Task objective: The entries below are to be transcribed in full, without their images.

--- Given entries Enclosed Below ---

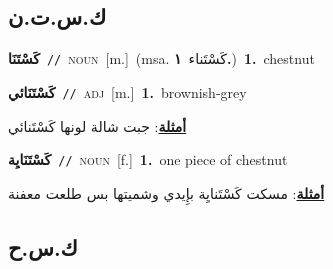 \documentclass[10pt,a4paper,twoside]{article} %
\begin{document}
\begin{multicols}{2}
\vspace{-3mm}
\subsection*{\color{blue}\foreignlanguage{arabic}{ك.س.ت.ن}\color{blue}{}} 

{\setlength\topsep{0pt}\textbf{\foreignlanguage{arabic}{كَسْتَنَا}}\ {\color{gray}\texttt{//}\color{black}}\ \textsc{noun}\ [m.]\ \color{gray}(msa. \foreignlanguage{arabic}{كَسْتَناء}~\foreignlanguage{arabic}{\textbf{١.}})\color{black}\ \textbf{1.}~chestnut\ } \vspace{2mm}

{\setlength\topsep{0pt}\textbf{\foreignlanguage{arabic}{كَسْتَنَائي}}\ {\color{gray}\texttt{//}\color{black}}\ \textsc{adj}\ [m.]\ \textbf{1.}~brownish-grey\  \begin{flushright}\color{gray}\foreignlanguage{arabic}{\textbf{\underline{\foreignlanguage{arabic}{أمثلة}}}: جبت شالة لونها كَسْتَنائي}\end{flushright}\color{black}} \vspace{2mm}

{\setlength\topsep{0pt}\textbf{\foreignlanguage{arabic}{كَسْتَنَايِة}}\ {\color{gray}\texttt{//}\color{black}}\ \textsc{noun}\ [f.]\ \textbf{1.}~one piece of chestnut\  \begin{flushright}\color{gray}\foreignlanguage{arabic}{\textbf{\underline{\foreignlanguage{arabic}{أمثلة}}}: مسكت كَسْتَنايِة بإِيدي وشميتها بس طلعت معفنة}\end{flushright}\color{black}} \vspace{2mm}

\vspace{-3mm}
\subsection*{\color{blue}\foreignlanguage{arabic}{ك.س.ح}\color{blue}{}} 


\end{multicols}
\end{document}
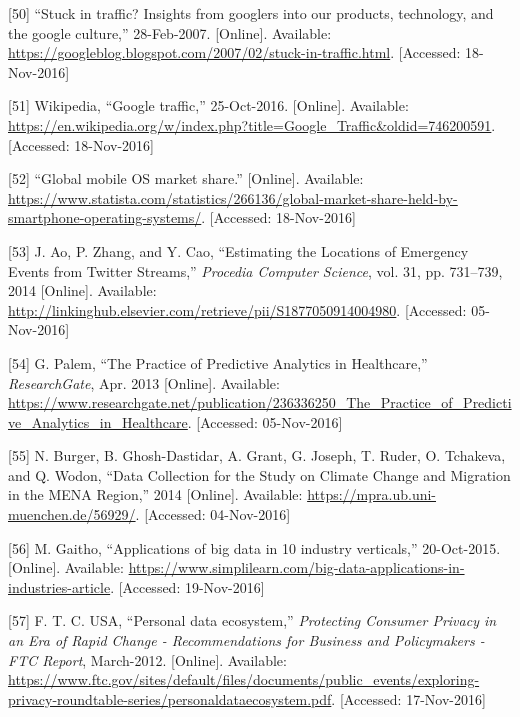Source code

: \documentclass[12pt,english,a4paper,titlepage,cleardoublepage=empty,dottedtoc]{report}
\begin{document}
\hypertarget{ref-web_2007_introducing-google-traffic}{}
{[}50{]} ``Stuck in traffic? Insights from googlers into our products,
technology, and the google culture,'' 28-Feb-2007. {[}Online{]}.
Available:
\url{https://googleblog.blogspot.com/2007/02/stuck-in-traffic.html}.
{[}Accessed: 18-Nov-2016{]}

\hypertarget{ref-web_2016_wikipedia_google-traffic}{}
{[}51{]} Wikipedia, ``Google traffic,'' 25-Oct-2016. {[}Online{]}.
Available:
\url{https://en.wikipedia.org/w/index.php?title=Google_Traffic\&oldid=746200591}.
{[}Accessed: 18-Nov-2016{]}

\hypertarget{ref-graphic_2016_global-mobile-os-market-share}{}
{[}52{]} ``Global mobile OS market share.'' {[}Online{]}. Available:
\url{https://www.statista.com/statistics/266136/global-market-share-held-by-smartphone-operating-systems/}.
{[}Accessed: 18-Nov-2016{]}

\hypertarget{ref-estimating-the-locations-of-emergency-events-from-twitter-streams_2014}{}
{[}53{]} J. Ao, P. Zhang, and Y. Cao, ``Estimating the Locations of
Emergency Events from Twitter Streams,'' \emph{Procedia Computer
Science}, vol. 31, pp. 731--739, 2014 {[}Online{]}. Available:
\url{http://linkinghub.elsevier.com/retrieve/pii/S1877050914004980}.
{[}Accessed: 05-Nov-2016{]}

\hypertarget{ref-the-practice-of-predictive-analytics-in-healthcare_2013}{}
{[}54{]} G. Palem, ``The Practice of Predictive Analytics in
Healthcare,'' \emph{ResearchGate}, Apr. 2013 {[}Online{]}. Available:
\url{https://www.researchgate.net/publication/236336250_The_Practice_of_Predictive_Analytics_in_Healthcare}.
{[}Accessed: 05-Nov-2016{]}

\hypertarget{ref-data-collection-for-climate-changes_2014}{}
{[}55{]} N. Burger, B. Ghosh-Dastidar, A. Grant, G. Joseph, T. Ruder, O.
Tchakeva, and Q. Wodon, ``Data Collection for the Study on Climate
Change and Migration in the MENA Region,'' 2014 {[}Online{]}. Available:
\url{https://mpra.ub.uni-muenchen.de/56929/}. {[}Accessed:
04-Nov-2016{]}

\hypertarget{ref-graphic_2015_applications-of-big-data-in-10-industry-verticals}{}
{[}56{]} M. Gaitho, ``Applications of big data in 10 industry
verticals,'' 20-Oct-2015. {[}Online{]}. Available:
\url{https://www.simplilearn.com/big-data-applications-in-industries-article}.
{[}Accessed: 19-Nov-2016{]}

\hypertarget{ref-graphic_2012_personal-data-ecosystem}{}
{[}57{]} F. T. C. USA, ``Personal data ecosystem,'' \emph{Protecting
Consumer Privacy in an Era of Rapid Change - Recommendations for
Business and Policymakers - FTC Report}, March-2012. {[}Online{]}.
Available:
\url{https://www.ftc.gov/sites/default/files/documents/public_events/exploring-privacy-roundtable-series/personaldataecosystem.pdf}.
{[}Accessed: 17-Nov-2016{]}
\end{document}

--- End of Enclosed Given entries ---

Result:
 \documentclass[10pt,a4paper,twoside]{article} %
\begin{document}
\begin{multicols}{2}
\vspace{-3mm}
\subsection*{\color{blue}\foreignlanguage{arabic}{ك.س.ت.ن}\color{blue}{}} 

{\setlength\topsep{0pt}\textbf{\foreignlanguage{arabic}{كَسْتَنَا}}\ {\color{gray}\texttt{//}\color{black}}\ \textsc{noun}\ [m.]\ \color{gray}(msa. \foreignlanguage{arabic}{كَسْتَناء}~\foreignlanguage{arabic}{\textbf{١.}})\color{black}\ \textbf{1.}~chestnut\ } \vspace{2mm}

{\setlength\topsep{0pt}\textbf{\foreignlanguage{arabic}{كَسْتَنَائي}}\ {\color{gray}\texttt{//}\color{black}}\ \textsc{adj}\ [m.]\ \textbf{1.}~brownish-grey\  \begin{flushright}\color{gray}\foreignlanguage{arabic}{\textbf{\underline{\foreignlanguage{arabic}{أمثلة}}}: جبت شالة لونها كَسْتَنائي}\end{flushright}\color{black}} \vspace{2mm}

{\setlength\topsep{0pt}\textbf{\foreignlanguage{arabic}{كَسْتَنَايِة}}\ {\color{gray}\texttt{//}\color{black}}\ \textsc{noun}\ [f.]\ \textbf{1.}~one piece of chestnut\  \begin{flushright}\color{gray}\foreignlanguage{arabic}{\textbf{\underline{\foreignlanguage{arabic}{أمثلة}}}: مسكت كَسْتَنايِة بإِيدي وشميتها بس طلعت معفنة}\end{flushright}\color{black}} \vspace{2mm}

\vspace{-3mm}
\subsection*{\color{blue}\foreignlanguage{arabic}{ك.س.ح}\color{blue}{}} 


\end{multicols}
\end{document}
Source code

: \documentclass[12pt,english,a4paper,titlepage,cleardoublepage=empty,dottedtoc]{report}
\begin{document}
\hypertarget{ref-web_2007_introducing-google-traffic}{}
{[}50{]} ``Stuck in traffic? Insights from googlers into our products,
technology, and the google culture,'' 28-Feb-2007. {[}Online{]}.
Available:
\url{https://googleblog.blogspot.com/2007/02/stuck-in-traffic.html}.
{[}Accessed: 18-Nov-2016{]}

\hypertarget{ref-web_2016_wikipedia_google-traffic}{}
{[}51{]} Wikipedia, ``Google traffic,'' 25-Oct-2016. {[}Online{]}.
Available:
\url{https://en.wikipedia.org/w/index.php?title=Google_Traffic\&oldid=746200591}.
{[}Accessed: 18-Nov-2016{]}

\hypertarget{ref-graphic_2016_global-mobile-os-market-share}{}
{[}52{]} ``Global mobile OS market share.'' {[}Online{]}. Available:
\url{https://www.statista.com/statistics/266136/global-market-share-held-by-smartphone-operating-systems/}.
{[}Accessed: 18-Nov-2016{]}

\hypertarget{ref-estimating-the-locations-of-emergency-events-from-twitter-streams_2014}{}
{[}53{]} J. Ao, P. Zhang, and Y. Cao, ``Estimating the Locations of
Emergency Events from Twitter Streams,'' \emph{Procedia Computer
Science}, vol. 31, pp. 731--739, 2014 {[}Online{]}. Available:
\url{http://linkinghub.elsevier.com/retrieve/pii/S1877050914004980}.
{[}Accessed: 05-Nov-2016{]}

\hypertarget{ref-the-practice-of-predictive-analytics-in-healthcare_2013}{}
{[}54{]} G. Palem, ``The Practice of Predictive Analytics in
Healthcare,'' \emph{ResearchGate}, Apr. 2013 {[}Online{]}. Available:
\url{https://www.researchgate.net/publication/236336250_The_Practice_of_Predictive_Analytics_in_Healthcare}.
{[}Accessed: 05-Nov-2016{]}

\hypertarget{ref-data-collection-for-climate-changes_2014}{}
{[}55{]} N. Burger, B. Ghosh-Dastidar, A. Grant, G. Joseph, T. Ruder, O.
Tchakeva, and Q. Wodon, ``Data Collection for the Study on Climate
Change and Migration in the MENA Region,'' 2014 {[}Online{]}. Available:
\url{https://mpra.ub.uni-muenchen.de/56929/}. {[}Accessed:
04-Nov-2016{]}

\hypertarget{ref-graphic_2015_applications-of-big-data-in-10-industry-verticals}{}
{[}56{]} M. Gaitho, ``Applications of big data in 10 industry
verticals,'' 20-Oct-2015. {[}Online{]}. Available:
\url{https://www.simplilearn.com/big-data-applications-in-industries-article}.
{[}Accessed: 19-Nov-2016{]}

\hypertarget{ref-graphic_2012_personal-data-ecosystem}{}
{[}57{]} F. T. C. USA, ``Personal data ecosystem,'' \emph{Protecting
Consumer Privacy in an Era of Rapid Change - Recommendations for
Business and Policymakers - FTC Report}, March-2012. {[}Online{]}.
Available:
\url{https://www.ftc.gov/sites/default/files/documents/public_events/exploring-privacy-roundtable-series/personaldataecosystem.pdf}.
{[}Accessed: 17-Nov-2016{]}
\end{document}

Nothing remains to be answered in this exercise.